Fix sql bugs (#7219)

* fix nil when explaining * add plain details when running full scan * skip files by timestamp * skip file by timestamp * refactor * handle filter by time * skip broker memory only if it has unflushed messages * refactoring * refactor * address comments * address comments * filter by parquet stats * simplify * refactor * prune old code * optimize * Update aggregations.go * ensure non-time predicates are properly detected * add stmt to populatePlanFileDetails This helper function is a great way to centralize logic for populating file details. However, it's missing an optimization that is present in executeSelectStatementWithBrokerStats: pruning Parquet files based on column statistics from the WHERE clause. Aggregation queries that fall back to the slow path could benefit from this optimization.

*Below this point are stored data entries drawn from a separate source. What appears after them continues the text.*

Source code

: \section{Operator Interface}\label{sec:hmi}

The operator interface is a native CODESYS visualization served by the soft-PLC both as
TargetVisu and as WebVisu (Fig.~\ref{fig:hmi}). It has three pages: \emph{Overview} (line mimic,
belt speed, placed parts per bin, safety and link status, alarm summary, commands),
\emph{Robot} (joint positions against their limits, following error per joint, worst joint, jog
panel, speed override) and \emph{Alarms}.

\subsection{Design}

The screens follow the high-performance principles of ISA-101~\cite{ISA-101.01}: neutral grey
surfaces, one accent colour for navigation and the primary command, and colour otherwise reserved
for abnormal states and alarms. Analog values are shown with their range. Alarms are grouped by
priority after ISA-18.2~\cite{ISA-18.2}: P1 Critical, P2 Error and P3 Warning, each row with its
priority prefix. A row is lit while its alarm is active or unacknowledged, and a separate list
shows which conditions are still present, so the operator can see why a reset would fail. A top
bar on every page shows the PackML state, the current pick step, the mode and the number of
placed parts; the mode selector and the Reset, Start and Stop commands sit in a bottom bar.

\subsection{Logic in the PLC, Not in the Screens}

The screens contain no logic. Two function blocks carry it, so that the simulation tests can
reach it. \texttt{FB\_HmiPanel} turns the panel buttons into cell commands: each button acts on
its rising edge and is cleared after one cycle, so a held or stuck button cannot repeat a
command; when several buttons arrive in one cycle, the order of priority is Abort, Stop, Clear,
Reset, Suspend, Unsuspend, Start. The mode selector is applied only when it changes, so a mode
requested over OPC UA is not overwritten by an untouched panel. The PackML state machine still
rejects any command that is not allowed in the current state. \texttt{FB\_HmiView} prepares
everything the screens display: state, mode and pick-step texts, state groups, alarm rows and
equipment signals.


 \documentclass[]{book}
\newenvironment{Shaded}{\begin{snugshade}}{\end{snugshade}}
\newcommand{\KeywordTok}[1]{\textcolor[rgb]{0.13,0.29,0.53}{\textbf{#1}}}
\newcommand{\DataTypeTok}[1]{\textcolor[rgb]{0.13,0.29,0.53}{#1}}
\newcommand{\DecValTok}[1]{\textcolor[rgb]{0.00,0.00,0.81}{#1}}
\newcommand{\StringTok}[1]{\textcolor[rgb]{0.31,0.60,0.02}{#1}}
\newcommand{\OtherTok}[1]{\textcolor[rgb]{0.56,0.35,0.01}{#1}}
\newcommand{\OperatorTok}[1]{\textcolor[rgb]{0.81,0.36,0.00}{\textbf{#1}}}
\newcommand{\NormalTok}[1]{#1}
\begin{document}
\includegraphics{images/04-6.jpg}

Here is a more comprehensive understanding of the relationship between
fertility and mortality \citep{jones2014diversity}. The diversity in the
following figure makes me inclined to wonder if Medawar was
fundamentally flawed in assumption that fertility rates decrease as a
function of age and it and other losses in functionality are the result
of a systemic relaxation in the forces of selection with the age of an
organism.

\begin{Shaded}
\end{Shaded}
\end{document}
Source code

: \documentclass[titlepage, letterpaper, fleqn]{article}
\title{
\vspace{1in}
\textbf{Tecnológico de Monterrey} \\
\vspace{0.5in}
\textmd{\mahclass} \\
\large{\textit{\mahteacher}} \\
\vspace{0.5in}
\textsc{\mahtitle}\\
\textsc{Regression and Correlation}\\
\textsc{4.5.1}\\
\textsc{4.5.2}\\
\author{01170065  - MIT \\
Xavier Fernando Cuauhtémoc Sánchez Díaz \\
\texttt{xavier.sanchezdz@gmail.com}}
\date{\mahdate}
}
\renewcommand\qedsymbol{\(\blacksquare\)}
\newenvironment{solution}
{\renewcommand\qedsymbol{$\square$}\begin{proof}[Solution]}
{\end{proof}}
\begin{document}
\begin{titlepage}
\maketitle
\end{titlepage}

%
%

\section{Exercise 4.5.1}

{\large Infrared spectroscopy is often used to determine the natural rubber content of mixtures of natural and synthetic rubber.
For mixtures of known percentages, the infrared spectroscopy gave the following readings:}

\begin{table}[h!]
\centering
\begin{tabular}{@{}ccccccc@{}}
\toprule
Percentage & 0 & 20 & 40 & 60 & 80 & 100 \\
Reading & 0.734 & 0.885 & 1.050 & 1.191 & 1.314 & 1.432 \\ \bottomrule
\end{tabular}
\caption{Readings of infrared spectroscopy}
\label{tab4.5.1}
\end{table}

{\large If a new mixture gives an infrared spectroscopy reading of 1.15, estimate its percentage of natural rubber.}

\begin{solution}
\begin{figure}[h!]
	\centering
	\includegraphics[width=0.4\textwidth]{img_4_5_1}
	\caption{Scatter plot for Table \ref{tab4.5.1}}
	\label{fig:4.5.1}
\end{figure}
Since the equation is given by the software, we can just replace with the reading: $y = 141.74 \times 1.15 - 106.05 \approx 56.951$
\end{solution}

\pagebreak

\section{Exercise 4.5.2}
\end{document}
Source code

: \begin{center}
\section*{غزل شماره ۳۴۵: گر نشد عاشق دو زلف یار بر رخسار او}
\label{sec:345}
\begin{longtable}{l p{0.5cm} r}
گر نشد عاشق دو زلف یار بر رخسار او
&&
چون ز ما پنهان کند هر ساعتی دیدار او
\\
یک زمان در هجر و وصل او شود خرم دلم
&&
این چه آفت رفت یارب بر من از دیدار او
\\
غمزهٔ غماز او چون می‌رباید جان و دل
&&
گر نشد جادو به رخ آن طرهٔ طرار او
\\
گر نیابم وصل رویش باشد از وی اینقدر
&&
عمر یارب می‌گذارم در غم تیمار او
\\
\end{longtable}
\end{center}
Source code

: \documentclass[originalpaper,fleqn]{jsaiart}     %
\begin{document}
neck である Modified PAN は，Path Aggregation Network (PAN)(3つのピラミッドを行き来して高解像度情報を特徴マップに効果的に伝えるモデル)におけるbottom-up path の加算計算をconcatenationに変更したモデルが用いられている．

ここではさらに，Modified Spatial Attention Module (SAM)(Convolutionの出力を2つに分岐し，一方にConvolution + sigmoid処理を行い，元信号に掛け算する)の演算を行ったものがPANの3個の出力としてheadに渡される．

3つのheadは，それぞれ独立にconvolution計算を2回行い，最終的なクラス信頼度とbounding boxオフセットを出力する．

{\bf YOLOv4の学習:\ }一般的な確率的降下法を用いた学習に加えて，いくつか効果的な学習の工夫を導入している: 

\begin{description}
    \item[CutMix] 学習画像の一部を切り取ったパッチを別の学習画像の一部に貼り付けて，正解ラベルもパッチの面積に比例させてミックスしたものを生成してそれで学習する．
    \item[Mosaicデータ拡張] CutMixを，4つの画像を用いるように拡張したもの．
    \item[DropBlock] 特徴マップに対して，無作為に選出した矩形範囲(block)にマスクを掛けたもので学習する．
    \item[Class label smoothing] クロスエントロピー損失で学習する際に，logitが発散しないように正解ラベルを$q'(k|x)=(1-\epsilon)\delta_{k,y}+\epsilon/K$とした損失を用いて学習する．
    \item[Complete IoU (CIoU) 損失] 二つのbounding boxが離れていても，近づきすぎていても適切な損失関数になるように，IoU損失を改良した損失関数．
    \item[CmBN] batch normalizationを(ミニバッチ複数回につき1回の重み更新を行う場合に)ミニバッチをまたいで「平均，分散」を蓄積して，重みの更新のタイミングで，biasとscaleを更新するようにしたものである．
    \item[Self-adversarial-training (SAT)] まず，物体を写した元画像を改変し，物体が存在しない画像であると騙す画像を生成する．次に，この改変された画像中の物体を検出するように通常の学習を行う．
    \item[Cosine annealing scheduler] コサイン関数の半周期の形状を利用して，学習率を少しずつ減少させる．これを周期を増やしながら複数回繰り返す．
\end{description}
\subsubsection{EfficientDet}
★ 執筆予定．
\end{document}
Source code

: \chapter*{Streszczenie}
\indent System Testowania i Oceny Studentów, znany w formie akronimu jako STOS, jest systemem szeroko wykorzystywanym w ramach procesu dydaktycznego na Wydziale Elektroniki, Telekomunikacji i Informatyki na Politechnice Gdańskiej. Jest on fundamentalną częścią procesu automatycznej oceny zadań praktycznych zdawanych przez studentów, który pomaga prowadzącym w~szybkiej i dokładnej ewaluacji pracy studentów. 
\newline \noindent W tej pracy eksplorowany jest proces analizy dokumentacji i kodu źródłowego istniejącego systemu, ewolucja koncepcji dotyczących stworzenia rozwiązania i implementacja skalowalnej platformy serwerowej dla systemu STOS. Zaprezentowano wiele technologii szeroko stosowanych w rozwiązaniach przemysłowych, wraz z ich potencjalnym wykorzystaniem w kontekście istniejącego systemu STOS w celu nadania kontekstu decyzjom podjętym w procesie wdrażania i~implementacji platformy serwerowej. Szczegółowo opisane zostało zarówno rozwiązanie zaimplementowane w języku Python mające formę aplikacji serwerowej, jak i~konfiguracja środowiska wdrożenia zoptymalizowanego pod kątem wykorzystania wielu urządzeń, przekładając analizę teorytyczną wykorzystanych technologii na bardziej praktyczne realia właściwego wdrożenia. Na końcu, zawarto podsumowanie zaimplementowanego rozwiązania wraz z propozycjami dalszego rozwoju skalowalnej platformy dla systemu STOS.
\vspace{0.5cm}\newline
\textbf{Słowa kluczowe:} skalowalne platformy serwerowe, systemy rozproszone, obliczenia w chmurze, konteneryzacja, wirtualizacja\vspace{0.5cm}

Consider modifying the function signature to accept the *SelectStatement and adding the column statistics pruning logic here, similar to how it's done in executeSelectStatementWithBrokerStats. * refactoring to work with *schema_pb.Value directly after the initial conversion
2025-09-10 11:04:42 -07:00
parent 8ed1b104ce
commit 58e0c1b330
5 changed files with 799 additions and 351 deletions
--- a/weed/query/engine/hybrid_message_scanner.go
+++ b/weed/query/engine/hybrid_message_scanner.go
@@ -3,6 +3,7 @@ package engine
 import (
 	"container/heap"
 	"context"
+	"encoding/binary"
 	"encoding/json"
 	"fmt"
 	"io"
@@ -145,6 +146,46 @@ type ParquetFileStats struct {
 	FileName    string
 	RowCount    int64
 	ColumnStats map[string]*ParquetColumnStats
+	// Optional file-level timestamp range from filer extended attributes
+	MinTimestampNs int64
+	MaxTimestampNs int64
+}
+
+// getTimestampRangeFromStats returns (minTsNs, maxTsNs, ok) by inspecting common timestamp columns
+func (h *HybridMessageScanner) getTimestampRangeFromStats(fileStats *ParquetFileStats) (int64, int64, bool) {
+	if fileStats == nil {
+		return 0, 0, false
+	}
+	// Prefer column stats for _ts_ns if present
+	if len(fileStats.ColumnStats) > 0 {
+		if s, ok := fileStats.ColumnStats[logstore.SW_COLUMN_NAME_TS]; ok && s != nil && s.MinValue != nil && s.MaxValue != nil {
+			if minNs, okMin := h.schemaValueToNs(s.MinValue); okMin {
+				if maxNs, okMax := h.schemaValueToNs(s.MaxValue); okMax {
+					return minNs, maxNs, true
+				}
+			}
+		}
+	}
+	// Fallback to file-level range if present in filer extended metadata
+	if fileStats.MinTimestampNs != 0 || fileStats.MaxTimestampNs != 0 {
+		return fileStats.MinTimestampNs, fileStats.MaxTimestampNs, true
+	}
+	return 0, 0, false
+}
+
+// schemaValueToNs converts a schema_pb.Value that represents a timestamp to ns
+func (h *HybridMessageScanner) schemaValueToNs(v *schema_pb.Value) (int64, bool) {
+	if v == nil {
+		return 0, false
+	}
+	switch k := v.Kind.(type) {
+	case *schema_pb.Value_Int64Value:
+		return k.Int64Value, true
+	case *schema_pb.Value_Int32Value:
+		return int64(k.Int32Value), true
+	default:
+		return 0, false
+	}
 }

 // StreamingDataSource provides a streaming interface for reading scan results
@@ -1080,6 +1121,15 @@ func (h *HybridMessageScanner) extractParquetFileStats(entry *filer_pb.Entry, lo
 		RowCount:    fileView.NumRows(),
 		ColumnStats: make(map[string]*ParquetColumnStats),
 	}
+	// Populate optional min/max from filer extended attributes (writer stores ns timestamps)
+	if entry != nil && entry.Extended != nil {
+		if minBytes, ok := entry.Extended["min"]; ok && len(minBytes) == 8 {
+			fileStats.MinTimestampNs = int64(binary.BigEndian.Uint64(minBytes))
+		}
+		if maxBytes, ok := entry.Extended["max"]; ok && len(maxBytes) == 8 {
+			fileStats.MaxTimestampNs = int64(binary.BigEndian.Uint64(maxBytes))
+		}
+	}

 	// Get schema information
 	schema := fileView.Schema()